═══ Exercise data ═══
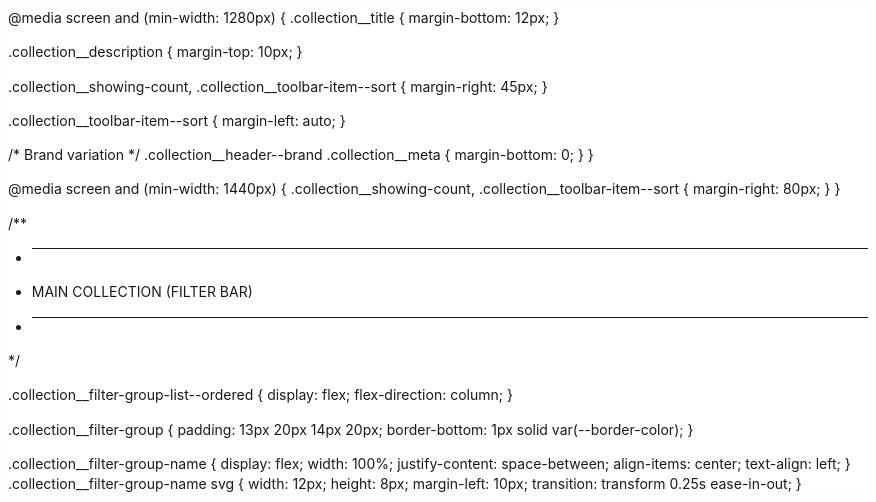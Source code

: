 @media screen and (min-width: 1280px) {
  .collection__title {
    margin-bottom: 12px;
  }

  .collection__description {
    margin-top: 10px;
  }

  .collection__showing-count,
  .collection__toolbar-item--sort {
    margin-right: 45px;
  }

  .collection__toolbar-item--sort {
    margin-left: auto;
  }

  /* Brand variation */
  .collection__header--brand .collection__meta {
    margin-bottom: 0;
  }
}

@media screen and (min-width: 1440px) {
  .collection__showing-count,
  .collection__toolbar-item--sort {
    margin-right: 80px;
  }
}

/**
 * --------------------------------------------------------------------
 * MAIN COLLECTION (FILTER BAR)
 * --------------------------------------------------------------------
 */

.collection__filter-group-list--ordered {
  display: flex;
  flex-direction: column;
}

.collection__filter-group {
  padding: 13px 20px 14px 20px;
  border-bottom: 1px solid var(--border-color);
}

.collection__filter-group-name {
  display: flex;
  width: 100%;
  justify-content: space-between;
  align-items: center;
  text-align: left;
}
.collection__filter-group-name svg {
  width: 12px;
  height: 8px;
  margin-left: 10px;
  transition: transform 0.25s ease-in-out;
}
═══
═══ Exercise data ═══
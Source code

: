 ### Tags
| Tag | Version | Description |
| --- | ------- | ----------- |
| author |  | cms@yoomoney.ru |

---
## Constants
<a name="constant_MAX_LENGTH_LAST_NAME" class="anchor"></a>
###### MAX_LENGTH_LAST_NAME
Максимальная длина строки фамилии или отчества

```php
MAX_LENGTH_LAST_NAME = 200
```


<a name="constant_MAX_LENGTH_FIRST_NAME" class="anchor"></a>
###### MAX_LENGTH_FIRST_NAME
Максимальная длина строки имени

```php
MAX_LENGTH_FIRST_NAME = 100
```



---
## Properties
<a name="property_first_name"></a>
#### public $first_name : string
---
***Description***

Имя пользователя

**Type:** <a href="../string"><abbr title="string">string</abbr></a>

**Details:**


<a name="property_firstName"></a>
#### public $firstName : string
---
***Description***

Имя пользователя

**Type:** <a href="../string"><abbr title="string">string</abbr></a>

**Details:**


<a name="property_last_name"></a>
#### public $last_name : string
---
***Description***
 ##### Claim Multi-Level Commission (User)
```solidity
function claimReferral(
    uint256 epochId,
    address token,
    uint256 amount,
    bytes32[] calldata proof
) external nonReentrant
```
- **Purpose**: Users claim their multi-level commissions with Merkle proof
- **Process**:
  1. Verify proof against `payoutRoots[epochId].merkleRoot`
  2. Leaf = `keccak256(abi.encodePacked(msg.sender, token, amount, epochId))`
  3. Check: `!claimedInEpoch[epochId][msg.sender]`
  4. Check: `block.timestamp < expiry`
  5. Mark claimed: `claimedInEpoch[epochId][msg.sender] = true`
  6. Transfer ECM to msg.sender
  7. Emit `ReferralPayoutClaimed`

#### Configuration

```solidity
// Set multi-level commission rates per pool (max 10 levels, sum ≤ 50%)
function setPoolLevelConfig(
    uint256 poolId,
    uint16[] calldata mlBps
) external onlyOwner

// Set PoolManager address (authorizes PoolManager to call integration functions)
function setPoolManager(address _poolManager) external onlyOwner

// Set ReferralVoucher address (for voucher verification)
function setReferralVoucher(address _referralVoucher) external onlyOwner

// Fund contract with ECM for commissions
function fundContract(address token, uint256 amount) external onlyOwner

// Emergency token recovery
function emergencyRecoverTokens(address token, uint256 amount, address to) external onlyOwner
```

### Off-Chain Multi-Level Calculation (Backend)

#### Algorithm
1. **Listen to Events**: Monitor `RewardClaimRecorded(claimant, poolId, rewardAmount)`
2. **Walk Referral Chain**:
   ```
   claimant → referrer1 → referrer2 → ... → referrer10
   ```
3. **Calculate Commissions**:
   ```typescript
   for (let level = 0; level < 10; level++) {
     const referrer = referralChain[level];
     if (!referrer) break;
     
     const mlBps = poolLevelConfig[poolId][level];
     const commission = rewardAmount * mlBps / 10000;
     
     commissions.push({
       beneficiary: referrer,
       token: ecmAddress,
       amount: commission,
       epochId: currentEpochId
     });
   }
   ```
═══
> [Exercise instructions] Search the entries for the word "poolId". Copy each line where it appears.

> [Result of this exercise]
    uint256 poolId,
1. **Listen to Events**: Monitor `RewardClaimRecorded(claimant, poolId, rewardAmount)`
     const mlBps = poolLevelConfig[poolId][level];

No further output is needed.